YOUR GOAL: Across the entries below, determine how many lines include the word "auch". State only the resulting number.

━━ DATASET EXCERPTS ━━

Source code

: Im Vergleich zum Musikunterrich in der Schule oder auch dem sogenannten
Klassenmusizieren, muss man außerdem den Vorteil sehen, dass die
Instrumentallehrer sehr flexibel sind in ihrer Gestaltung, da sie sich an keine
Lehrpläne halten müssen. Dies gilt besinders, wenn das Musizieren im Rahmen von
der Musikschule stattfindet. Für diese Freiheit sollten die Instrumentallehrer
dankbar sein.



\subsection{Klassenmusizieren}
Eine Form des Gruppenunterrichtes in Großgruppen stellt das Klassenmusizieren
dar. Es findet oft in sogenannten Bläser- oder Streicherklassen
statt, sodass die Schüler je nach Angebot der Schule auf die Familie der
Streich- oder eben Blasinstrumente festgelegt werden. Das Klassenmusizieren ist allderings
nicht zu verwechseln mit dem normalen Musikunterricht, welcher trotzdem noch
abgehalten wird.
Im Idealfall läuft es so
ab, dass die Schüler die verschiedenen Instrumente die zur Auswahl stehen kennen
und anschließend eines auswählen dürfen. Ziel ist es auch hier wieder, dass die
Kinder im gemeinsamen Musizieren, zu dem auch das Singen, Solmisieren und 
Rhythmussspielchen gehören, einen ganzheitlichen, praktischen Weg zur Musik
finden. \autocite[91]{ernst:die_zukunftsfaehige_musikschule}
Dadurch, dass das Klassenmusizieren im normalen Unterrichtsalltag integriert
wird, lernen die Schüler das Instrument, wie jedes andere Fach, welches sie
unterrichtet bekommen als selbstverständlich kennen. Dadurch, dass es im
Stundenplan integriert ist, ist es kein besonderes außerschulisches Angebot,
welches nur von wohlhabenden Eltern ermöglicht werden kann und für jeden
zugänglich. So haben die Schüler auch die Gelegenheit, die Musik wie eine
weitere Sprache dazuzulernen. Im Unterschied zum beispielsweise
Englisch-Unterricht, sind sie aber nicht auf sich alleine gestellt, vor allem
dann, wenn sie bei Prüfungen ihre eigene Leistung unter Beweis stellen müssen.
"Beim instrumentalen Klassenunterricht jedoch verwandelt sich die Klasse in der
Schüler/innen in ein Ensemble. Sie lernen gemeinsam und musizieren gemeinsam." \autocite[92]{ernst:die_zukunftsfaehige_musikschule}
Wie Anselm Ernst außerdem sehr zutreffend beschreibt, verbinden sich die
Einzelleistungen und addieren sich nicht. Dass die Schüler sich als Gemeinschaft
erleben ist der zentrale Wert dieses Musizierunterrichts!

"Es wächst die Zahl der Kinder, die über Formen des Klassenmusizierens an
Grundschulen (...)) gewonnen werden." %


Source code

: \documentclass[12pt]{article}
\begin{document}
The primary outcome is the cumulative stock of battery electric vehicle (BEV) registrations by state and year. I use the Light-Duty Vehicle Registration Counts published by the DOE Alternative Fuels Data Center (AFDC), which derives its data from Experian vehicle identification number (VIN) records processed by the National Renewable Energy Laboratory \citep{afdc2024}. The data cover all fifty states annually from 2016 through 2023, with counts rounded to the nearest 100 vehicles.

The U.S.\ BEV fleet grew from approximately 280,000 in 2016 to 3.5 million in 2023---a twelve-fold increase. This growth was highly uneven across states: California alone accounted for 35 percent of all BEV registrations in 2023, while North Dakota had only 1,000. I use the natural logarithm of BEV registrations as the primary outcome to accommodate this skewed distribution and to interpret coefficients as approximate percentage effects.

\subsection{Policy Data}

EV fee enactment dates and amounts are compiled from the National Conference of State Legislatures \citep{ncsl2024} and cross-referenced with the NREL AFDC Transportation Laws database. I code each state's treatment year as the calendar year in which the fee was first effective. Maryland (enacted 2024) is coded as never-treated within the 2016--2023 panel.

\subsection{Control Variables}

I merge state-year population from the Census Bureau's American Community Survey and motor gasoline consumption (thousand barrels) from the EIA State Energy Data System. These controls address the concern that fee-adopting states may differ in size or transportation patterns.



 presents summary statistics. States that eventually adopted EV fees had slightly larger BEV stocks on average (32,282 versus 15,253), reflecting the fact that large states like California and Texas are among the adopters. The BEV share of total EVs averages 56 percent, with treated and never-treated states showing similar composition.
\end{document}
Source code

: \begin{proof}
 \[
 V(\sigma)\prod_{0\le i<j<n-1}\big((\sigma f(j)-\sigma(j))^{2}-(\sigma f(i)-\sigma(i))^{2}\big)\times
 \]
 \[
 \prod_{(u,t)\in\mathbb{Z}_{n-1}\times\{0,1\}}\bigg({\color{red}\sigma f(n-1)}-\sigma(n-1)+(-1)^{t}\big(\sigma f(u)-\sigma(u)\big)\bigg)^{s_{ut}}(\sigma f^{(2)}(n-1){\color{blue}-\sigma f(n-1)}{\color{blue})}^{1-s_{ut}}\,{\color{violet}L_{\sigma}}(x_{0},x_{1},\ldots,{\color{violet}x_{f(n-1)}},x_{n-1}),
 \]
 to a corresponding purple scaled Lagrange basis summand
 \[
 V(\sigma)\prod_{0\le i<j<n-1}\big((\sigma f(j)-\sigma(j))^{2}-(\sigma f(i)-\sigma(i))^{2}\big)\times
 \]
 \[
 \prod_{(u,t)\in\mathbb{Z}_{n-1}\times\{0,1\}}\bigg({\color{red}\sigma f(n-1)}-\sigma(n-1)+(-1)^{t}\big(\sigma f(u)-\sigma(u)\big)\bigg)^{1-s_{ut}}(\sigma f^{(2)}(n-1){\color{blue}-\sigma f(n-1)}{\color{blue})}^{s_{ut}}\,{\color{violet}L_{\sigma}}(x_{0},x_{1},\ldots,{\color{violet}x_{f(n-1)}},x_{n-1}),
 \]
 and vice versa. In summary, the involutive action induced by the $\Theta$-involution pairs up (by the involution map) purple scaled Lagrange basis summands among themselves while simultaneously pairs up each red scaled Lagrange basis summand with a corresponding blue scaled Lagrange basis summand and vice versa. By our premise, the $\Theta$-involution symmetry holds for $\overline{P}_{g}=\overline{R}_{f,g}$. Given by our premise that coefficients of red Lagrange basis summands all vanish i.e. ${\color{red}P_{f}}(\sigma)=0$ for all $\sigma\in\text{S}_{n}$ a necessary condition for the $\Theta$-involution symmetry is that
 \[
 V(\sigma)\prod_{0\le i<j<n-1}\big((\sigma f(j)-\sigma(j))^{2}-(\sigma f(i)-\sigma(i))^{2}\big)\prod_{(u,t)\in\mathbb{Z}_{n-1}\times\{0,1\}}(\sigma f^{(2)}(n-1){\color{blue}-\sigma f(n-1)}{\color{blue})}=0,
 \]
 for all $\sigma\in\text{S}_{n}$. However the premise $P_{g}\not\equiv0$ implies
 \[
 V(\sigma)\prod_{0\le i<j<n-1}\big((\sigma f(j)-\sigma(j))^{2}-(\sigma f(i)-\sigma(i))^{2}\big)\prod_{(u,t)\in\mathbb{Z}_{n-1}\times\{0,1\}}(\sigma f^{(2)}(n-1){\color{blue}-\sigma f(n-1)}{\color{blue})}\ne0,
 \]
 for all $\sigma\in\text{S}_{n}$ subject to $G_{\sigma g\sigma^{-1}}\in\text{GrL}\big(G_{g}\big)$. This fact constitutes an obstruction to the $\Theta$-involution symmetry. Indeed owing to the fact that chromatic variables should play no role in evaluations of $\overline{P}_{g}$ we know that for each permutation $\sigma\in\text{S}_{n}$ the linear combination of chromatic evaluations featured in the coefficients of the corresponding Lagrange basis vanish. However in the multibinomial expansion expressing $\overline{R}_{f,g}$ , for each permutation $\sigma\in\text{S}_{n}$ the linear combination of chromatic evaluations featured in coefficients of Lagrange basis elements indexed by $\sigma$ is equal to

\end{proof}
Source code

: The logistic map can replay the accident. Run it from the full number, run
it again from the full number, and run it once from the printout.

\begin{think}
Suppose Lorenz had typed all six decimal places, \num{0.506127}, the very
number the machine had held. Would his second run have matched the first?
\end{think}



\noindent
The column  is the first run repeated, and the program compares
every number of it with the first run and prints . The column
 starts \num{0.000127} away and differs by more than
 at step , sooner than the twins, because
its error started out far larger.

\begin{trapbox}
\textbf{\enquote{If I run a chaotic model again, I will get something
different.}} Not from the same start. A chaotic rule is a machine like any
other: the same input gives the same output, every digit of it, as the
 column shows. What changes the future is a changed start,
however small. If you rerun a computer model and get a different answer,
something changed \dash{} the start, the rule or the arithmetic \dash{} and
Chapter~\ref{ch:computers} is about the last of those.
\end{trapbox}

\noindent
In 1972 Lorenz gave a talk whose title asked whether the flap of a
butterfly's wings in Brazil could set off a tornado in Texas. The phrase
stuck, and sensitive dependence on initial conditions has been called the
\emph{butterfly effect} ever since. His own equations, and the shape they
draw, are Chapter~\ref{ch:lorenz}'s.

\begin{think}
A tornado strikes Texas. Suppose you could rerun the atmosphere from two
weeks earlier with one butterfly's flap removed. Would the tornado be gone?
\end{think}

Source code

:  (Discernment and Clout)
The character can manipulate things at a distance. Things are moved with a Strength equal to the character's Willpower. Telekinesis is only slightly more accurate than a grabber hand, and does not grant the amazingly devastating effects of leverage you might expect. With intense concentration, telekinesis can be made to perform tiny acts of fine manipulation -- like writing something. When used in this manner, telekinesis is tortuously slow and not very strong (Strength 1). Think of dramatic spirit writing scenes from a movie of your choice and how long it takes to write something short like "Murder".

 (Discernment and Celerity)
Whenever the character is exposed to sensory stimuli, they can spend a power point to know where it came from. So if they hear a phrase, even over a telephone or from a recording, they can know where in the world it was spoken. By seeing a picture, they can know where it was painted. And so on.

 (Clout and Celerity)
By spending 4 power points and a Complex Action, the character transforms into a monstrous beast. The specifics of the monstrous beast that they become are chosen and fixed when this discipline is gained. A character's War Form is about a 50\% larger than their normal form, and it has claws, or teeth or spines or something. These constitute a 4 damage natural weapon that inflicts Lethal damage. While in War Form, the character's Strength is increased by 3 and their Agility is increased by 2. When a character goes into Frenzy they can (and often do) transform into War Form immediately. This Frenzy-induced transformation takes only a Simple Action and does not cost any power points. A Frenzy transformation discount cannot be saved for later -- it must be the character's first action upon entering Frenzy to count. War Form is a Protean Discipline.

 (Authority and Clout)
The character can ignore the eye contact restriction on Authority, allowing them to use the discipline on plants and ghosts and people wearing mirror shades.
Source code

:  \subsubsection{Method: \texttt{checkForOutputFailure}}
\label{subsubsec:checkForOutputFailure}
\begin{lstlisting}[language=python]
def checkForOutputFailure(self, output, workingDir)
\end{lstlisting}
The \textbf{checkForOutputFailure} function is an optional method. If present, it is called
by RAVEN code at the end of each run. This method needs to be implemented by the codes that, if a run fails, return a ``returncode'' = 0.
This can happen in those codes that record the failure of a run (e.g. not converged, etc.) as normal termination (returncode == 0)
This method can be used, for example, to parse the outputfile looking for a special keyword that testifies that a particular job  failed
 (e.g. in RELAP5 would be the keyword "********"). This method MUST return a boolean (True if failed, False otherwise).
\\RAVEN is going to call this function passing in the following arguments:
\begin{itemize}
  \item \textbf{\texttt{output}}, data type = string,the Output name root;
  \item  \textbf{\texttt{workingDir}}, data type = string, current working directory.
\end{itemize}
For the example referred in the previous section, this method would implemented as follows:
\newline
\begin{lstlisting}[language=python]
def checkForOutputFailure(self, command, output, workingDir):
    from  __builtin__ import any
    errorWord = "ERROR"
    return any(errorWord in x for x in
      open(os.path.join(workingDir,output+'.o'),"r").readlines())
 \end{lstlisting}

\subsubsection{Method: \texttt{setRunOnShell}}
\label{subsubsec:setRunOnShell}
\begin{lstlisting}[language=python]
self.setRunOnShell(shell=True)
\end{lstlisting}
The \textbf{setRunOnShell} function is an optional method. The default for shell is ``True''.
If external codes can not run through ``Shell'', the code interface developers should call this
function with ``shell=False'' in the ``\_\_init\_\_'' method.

━━━

SOLUTION TO THE EXERCISE: 4